One-hot encoding converts each unique category into a separate binary feature (0 or 1). For example, “Monday” becomes a column where Monday = 1 and all other days = 0. This ensures that the ML model does not incorrectly assume a numeric or ordered relationship between categories.
Option B (label encoding) assigns integer values to categories (e.g., Monday = 1, Tuesday = 2). AWS documentation cautions against this approach for nominal data because models may incorrectly infer ordinal meaning, leading to biased or inaccurate predictions.
Option A (binary encoding) is typically used for high-cardinality categorical features to reduce dimensionality. With only seven categories, AWS recommends one-hot encoding for clarity and interpretability.

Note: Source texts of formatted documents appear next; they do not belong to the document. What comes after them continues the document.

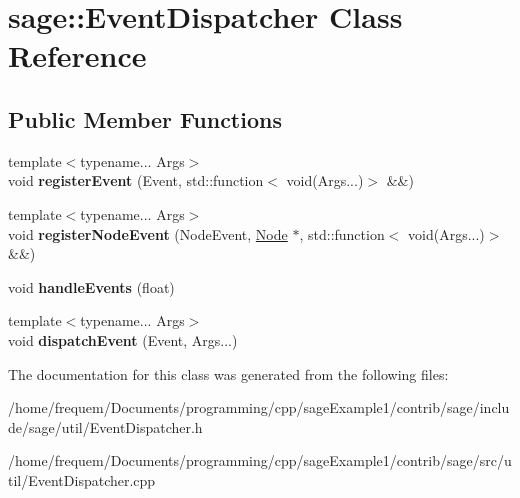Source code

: \hypertarget{classsage_1_1EventDispatcher}{}\section{sage\+::Event\+Dispatcher Class Reference}
\label{classsage_1_1EventDispatcher}
\subsection*{Public Member Functions}
\begin{DoxyCompactItemize}
\item 
\mbox{\label{classsage_1_1EventDispatcher_a3f39344480bd225eaa2dea910aa2adcd}} 
{\footnotesize template$<$typename... Args$>$ }\\void {\bfseries register\+Event} (Event, std\+::function$<$ void(Args...)$>$ \&\&)
\item 
\mbox{\label{classsage_1_1EventDispatcher_afeb49fee73912bd62465142c56324349}} 
{\footnotesize template$<$typename... Args$>$ }\\void {\bfseries register\+Node\+Event} (Node\+Event, \mbox{\hyperlink{classsage_1_1Node}{Node}} $\ast$, std\+::function$<$ void(Args...)$>$ \&\&)
\item 
\mbox{\label{classsage_1_1EventDispatcher_a1d3c52b39f626d24e599617c43bfd6fc}} 
void {\bfseries handle\+Events} (float)
\item 
\mbox{\label{classsage_1_1EventDispatcher_a92f3dc7eb0560ad2367b7060868b4395}} 
{\footnotesize template$<$typename... Args$>$ }\\void {\bfseries dispatch\+Event} (Event, Args...)
\end{DoxyCompactItemize}


The documentation for this class was generated from the following files\+:\begin{DoxyCompactItemize}
\item 
/home/frequem/\+Documents/programming/cpp/sage\+Example1/contrib/sage/include/sage/util/Event\+Dispatcher.\+h\item 
/home/frequem/\+Documents/programming/cpp/sage\+Example1/contrib/sage/src/util/Event\+Dispatcher.\+cpp\end{DoxyCompactItemize}
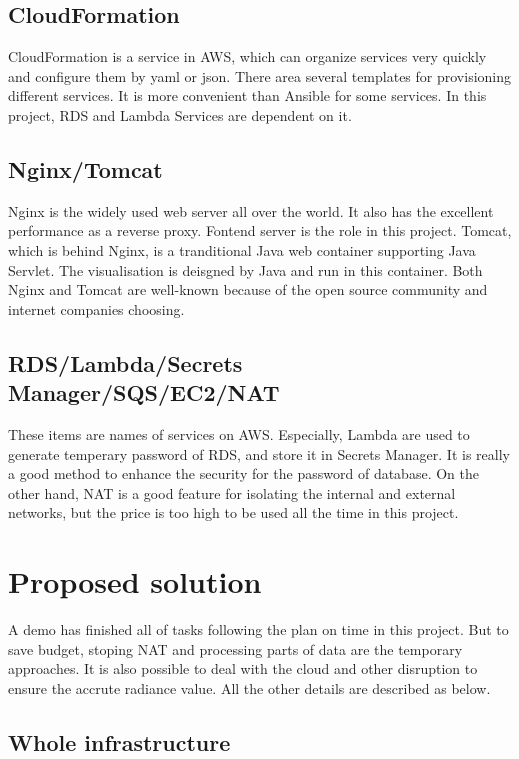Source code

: \documentclass[conference]{IEEEtran}
\begin{document}
\subsection{CloudFormation}

CloudFormation is a service in AWS, which can organize services very quickly and configure them by yaml or json. There area
several templates for provisioning different services. It is more convenient than Ansible for some services. In this project, 
RDS and Lambda Services are dependent on it.

\subsection{Nginx/Tomcat}

Nginx is the widely used web server all over the world. It also has the excellent performance as a reverse proxy. 
Fontend server is the role in this project. Tomcat, which is behind Nginx, is a tranditional Java web container supporting 
Java Servlet. The visualisation is deisgned by Java and run in this container. Both Nginx and Tomcat are well-known because of 
the open source community and internet companies choosing.

\subsection{RDS/Lambda/Secrets Manager/SQS/EC2/NAT}

These items are names of services on AWS. Especially, Lambda are used to generate temperary password of RDS, and store it in 
Secrets Manager. It is really a good method to enhance the security for the password of database. On the other hand, NAT is a 
good feature for isolating the internal and external networks, but the price is too high to be used all the time in this project.

\section{Proposed solution}

A demo has finished all of tasks following the plan on time in this project. But to save budget, stoping NAT and processing parts of data are 
the temporary approaches. It is also possible to deal with the cloud and other disruption to ensure the accrute radiance value. All the 
other details are described as below.

\subsection{Whole infrastructure}
\end{document}
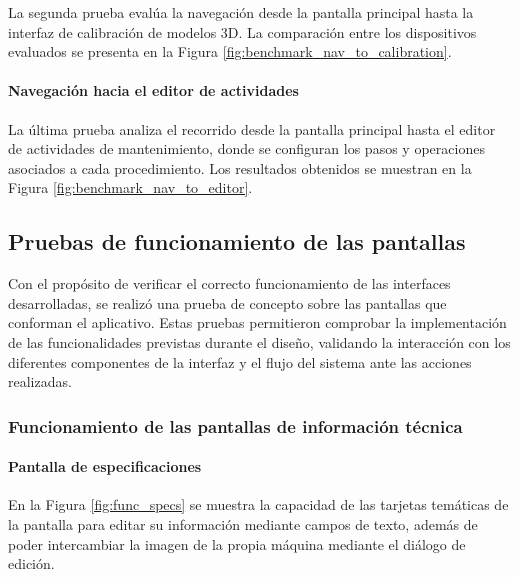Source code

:                 La segunda prueba evalúa la navegación desde la pantalla principal hasta la interfaz de calibración de modelos 3D. La comparación entre los dispositivos evaluados se presenta en la Figura \ref{fig:benchmark_nav_to_calibration}.

                

            \paragraph{Navegación hacia el editor de actividades}

                La última prueba analiza el recorrido desde la pantalla principal hasta el editor de actividades de mantenimiento, donde se configuran los pasos y operaciones asociados a cada procedimiento. Los resultados obtenidos se muestran en la Figura \ref{fig:benchmark_nav_to_editor}.

                

    \subsection{Pruebas de funcionamiento de las pantallas}

        Con el propósito de verificar el correcto funcionamiento de las interfaces desarrolladas, se realizó una prueba de concepto sobre las pantallas que conforman el aplicativo. Estas pruebas permitieron comprobar la implementación de las funcionalidades previstas durante el diseño, validando la interacción con los diferentes componentes de la interfaz y el flujo del sistema ante las acciones realizadas.

        \subsubsection{Funcionamiento de las pantallas de información técnica}

            \paragraph{Pantalla de especificaciones}

                En la Figura \ref{fig:func_specs} se muestra la capacidad de las tarjetas temáticas de la pantalla para editar su información mediante campos de texto, además de poder intercambiar la imagen de la propia máquina mediante el diálogo de edición.

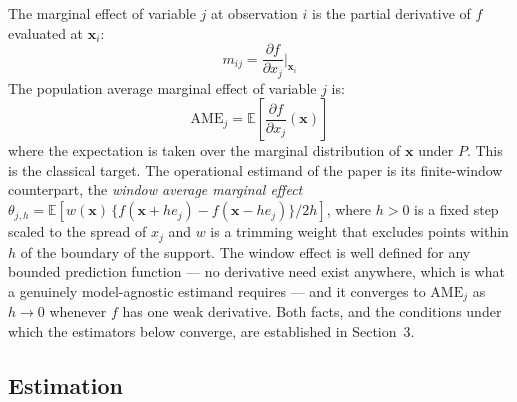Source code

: \documentclass[12pt,a4paper]{article}
\numberwithin{equation}{section}
\theoremstyle{plain}
\theoremstyle{definition}
\begin{document}
	The marginal effect of variable $j$ at observation $i$ is the partial derivative of $f$ evaluated at $\mathbf{x}_i$:
	\begin{equation}
		m_{ij} = \frac{\partial f}{\partial x_j}\bigg|_{\mathbf{x}_i}
	\end{equation}
	The population average marginal effect of variable $j$ is:
	\begin{equation}
		\mathrm{AME}_j = \mathbb{E}\left[\frac{\partial f}{\partial x_j}(\mathbf{x})\right]
	\end{equation}
	where the expectation is taken over the marginal distribution of $\mathbf{x}$ under $P$. This is the classical target. The operational estimand of the paper is its finite-window counterpart, the \emph{window average marginal effect} $\theta_{j,h} = \mathbb{E}[w(\mathbf{x})\,\{f(\mathbf{x} + h e_j) - f(\mathbf{x} - h e_j)\}/2h]$, where $h > 0$ is a fixed step scaled to the spread of $x_j$ and $w$ is a trimming weight that excludes points within $h$ of the boundary of the support. The window effect is well defined for any bounded prediction function --- no derivative need exist anywhere, which is what a genuinely model-agnostic estimand requires --- and it converges to $\mathrm{AME}_j$ as $h \to 0$ whenever $f$ has one weak derivative. Both facts, and the conditions under which the estimators below converge, are established in Section~3.
	
	\subsection{Estimation}
	
\end{document}
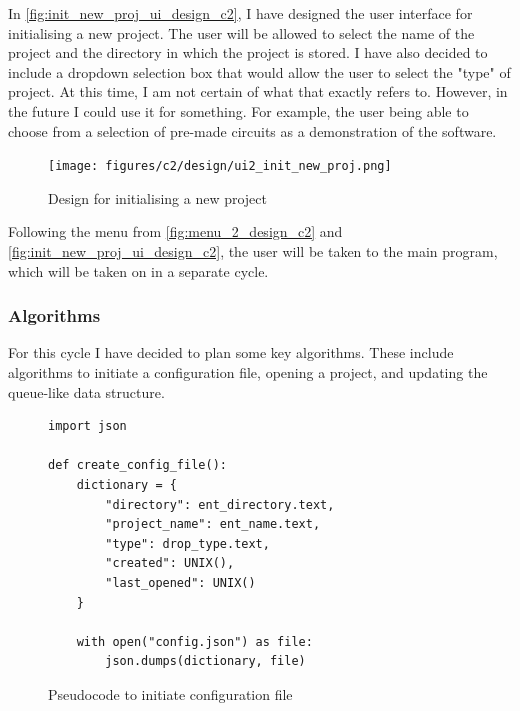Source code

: \documentclass[11pt]{article}
\begin{document}
                In \autoref{fig:init_new_proj_ui_design_c2}, I have designed the user interface for initialising a new project. The user will be allowed to select the name of the project and the directory in which the project is stored. I have also decided to include a dropdown selection box that would allow the user to select the "type" of project. At this time, I am not certain of what that exactly refers to. However, in the future I could use it for something. For example, the user being able to choose from a selection of pre-made circuits as a demonstration of the software.

                \begin{figure}[!ht]
                    \centering
                    \texttt{[image: figures/c2/design/ui2\_init\_new\_proj.png]}
                    \caption{Design for initialising a new project}
                    \label{fig:init_new_proj_ui_design_c2}
                \end{figure}

                Following the menu from \autoref{fig:menu_2_design_c2} and \autoref{fig:init_new_proj_ui_design_c2}, the user will be taken to the main program, which will be taken on in a separate cycle.


            \subsubsection{Algorithms}

                For this cycle I have decided to plan some key algorithms. These include algorithms to initiate a configuration file, opening a project, and updating the queue-like data structure.

                \begin{figure}[!h]
                    \begin{verbatim}
import json

def create_config_file():
    dictionary = {
        "directory": ent_directory.text,
        "project_name": ent_name.text,
        "type": drop_type.text,
        "created": UNIX(),
        "last_opened": UNIX()
    }

    with open("config.json") as file:
        json.dumps(dictionary, file)
                    \end{verbatim}
                    \caption{Pseudocode to initiate configuration file}
                    \label{pc:init_config_file_c2}
                \end{figure}
\end{document}
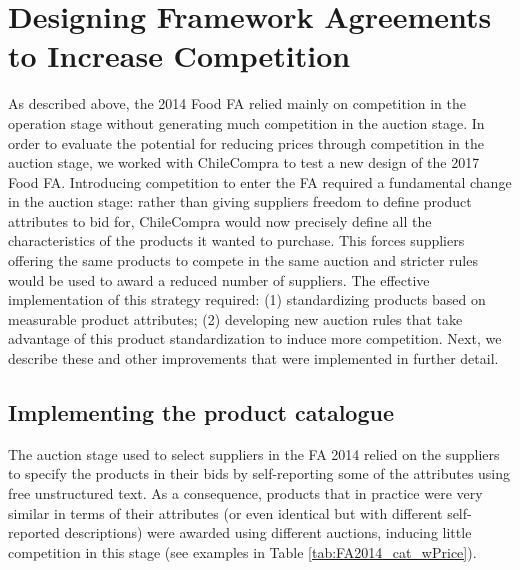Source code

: \section{Designing Framework Agreements to Increase Competition}\label{sec:designFA}


%

As described above, the 2014 Food FA relied mainly on competition in the operation stage without generating much competition in the auction stage. In order to evaluate the potential for reducing prices through competition in the auction stage, we worked with ChileCompra to test a new design of the 2017 Food FA. Introducing competition to enter the FA required a fundamental change in the auction stage: rather than giving suppliers freedom to define product attributes to bid for, ChileCompra would now precisely define all the characteristics of the products it wanted to purchase. This forces suppliers offering the same products to compete in the same auction and stricter rules would be used to award a reduced number of suppliers. The effective implementation of this strategy required: (1) standardizing products based on measurable product attributes; (2) developing new auction rules that take advantage of this product standardization to induce more competition. Next, we describe these and other improvements that were implemented in further detail. 

\subsection{Implementing the product catalogue} \label{sec:standardization}

The auction stage used to select suppliers in the FA 2014 relied on the suppliers to specify the products in their bids by self-reporting some of the attributes using free unstructured text. As a consequence, products that in practice were very similar in terms of their attributes (or even identical but with different self-reported descriptions) were awarded using different auctions, inducing little competition in this stage (see examples in Table \ref{tab:FA2014_cat_wPrice}). 

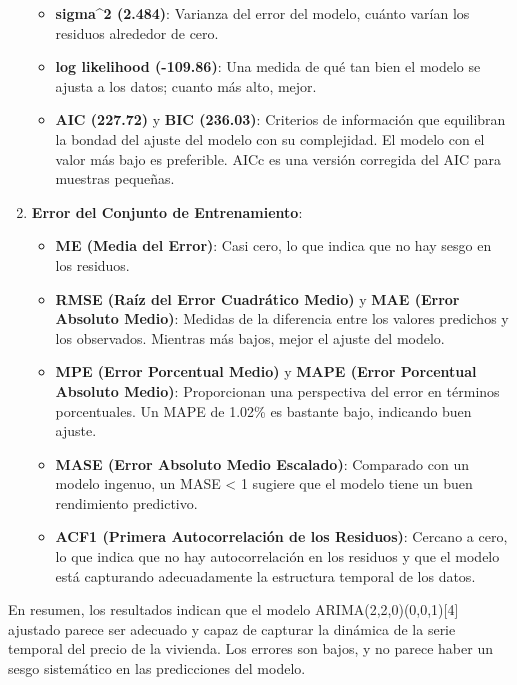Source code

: \documentclass[
]{article}
\begin{document}
\begin{enumerate}
  \begin{itemize}
  \item
    \textbf{sigma\^{}2 (2.484)}: Varianza del error del modelo, cuánto
    varían los residuos alrededor de cero.
  \item
    \textbf{log likelihood (-109.86)}: Una medida de qué tan bien el
    modelo se ajusta a los datos; cuanto más alto, mejor.
  \item
    \textbf{AIC (227.72)} y \textbf{BIC (236.03)}: Criterios de
    información que equilibran la bondad del ajuste del modelo con su
    complejidad. El modelo con el valor más bajo es preferible. AICc es
    una versión corregida del AIC para muestras pequeñas.
  \end{itemize}
\item
  \textbf{Error del Conjunto de Entrenamiento}:

  \begin{itemize}
  \item
    \textbf{ME (Media del Error)}: Casi cero, lo que indica que no hay
    sesgo en los residuos.
  \item
    \textbf{RMSE (Raíz del Error Cuadrático Medio)} y \textbf{MAE (Error
    Absoluto Medio)}: Medidas de la diferencia entre los valores
    predichos y los observados. Mientras más bajos, mejor el ajuste del
    modelo.
  \item
    \textbf{MPE (Error Porcentual Medio)} y \textbf{MAPE (Error
    Porcentual Absoluto Medio)}: Proporcionan una perspectiva del error
    en términos porcentuales. Un MAPE de 1.02\% es bastante bajo,
    indicando buen ajuste.
  \item
    \textbf{MASE (Error Absoluto Medio Escalado)}: Comparado con un
    modelo ingenuo, un MASE \textless{} 1 sugiere que el modelo tiene un
    buen rendimiento predictivo.
  \item
    \textbf{ACF1 (Primera Autocorrelación de los Residuos)}: Cercano a
    cero, lo que indica que no hay autocorrelación en los residuos y que
    el modelo está capturando adecuadamente la estructura temporal de
    los datos.
  \end{itemize}
\end{enumerate}

En resumen, los resultados indican que el modelo
ARIMA(2,2,0)(0,0,1){[}4{]} ajustado parece ser adecuado y capaz de
capturar la dinámica de la serie temporal del precio de la vivienda. Los
errores son bajos, y no parece haber un sesgo sistemático en las
predicciones del modelo.
\end{document}
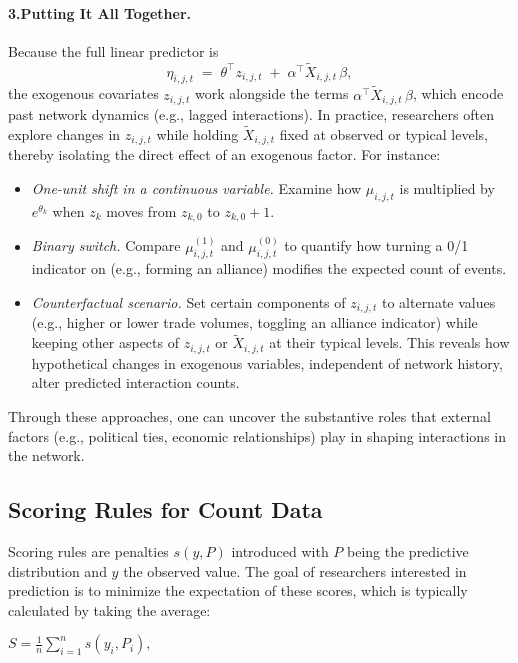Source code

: \paragraph{3.\;\;Putting It All Together.}
Because the full linear predictor is 
\[
\eta_{i,j,t} \;=\;\theta^\top z_{i,j,t} \;+\;\alpha^\top \tilde{X}_{i,j,t}\,\beta,
\]
the exogenous covariates \(z_{i,j,t}\) work alongside the terms \(\alpha^\top \tilde{X}_{i,j,t}\,\beta\), which encode past network dynamics (e.g., lagged interactions). In practice, researchers often explore changes in \(z_{i,j,t}\) while holding \(\tilde{X}_{i,j,t}\) fixed at observed or typical levels, thereby isolating the direct effect of an exogenous factor. For instance:
\begin{itemize}
	\item \emph{One-unit shift in a continuous variable.} Examine how \(\mu_{i,j,t}\) is multiplied by \(e^{\theta_k}\) when \(z_{k}\) moves from \(z_{k,0}\) to \(z_{k,0}+1\).
	\item \emph{Binary switch.} Compare \(\mu_{i,j,t}^{(1)}\) and \(\mu_{i,j,t}^{(0)}\) to quantify how turning a 0/1 indicator on (e.g., forming an alliance) modifies the expected count of events.
	\item \emph{Counterfactual scenario.} Set certain components of \(z_{i,j,t}\) to alternate values (e.g., higher or lower trade volumes, toggling an alliance indicator) while keeping other aspects of \(z_{i,j,t}\) or \(\tilde{X}_{i,j,t}\) at their typical levels. This reveals how hypothetical changes in exogenous variables, independent of network history, alter predicted interaction counts.
\end{itemize}

Through these approaches, one can uncover the substantive roles that external factors (e.g., political ties, economic relationships) play in shaping interactions in the network. 

\clearpage
\newpage
\subsection*{Scoring Rules for Count Data}

Scoring rules are penalties $s(y,P)$ introduced with $P$ being the predictive distribution and $y$ the observed value. The goal of researchers interested in prediction is to minimize the expectation of these scores, which is typically calculated by taking the average:

$S = \frac{1}{n} \sum_{i=1}^{n} s(y_{i}, P_{i}),$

Option D (tokenization) is used for text processing, such as NLP tasks, and is not appropriate for structured categorical features.
AWS SageMaker feature engineering guidelines emphasize that one-hot encoding is the preferred method for low-cardinality categorical variables in classification models, especially when using algorithms such as logistic regression, neural networks, and tree-based models.
Therefore, Option C is the correct and AWS-aligned choice.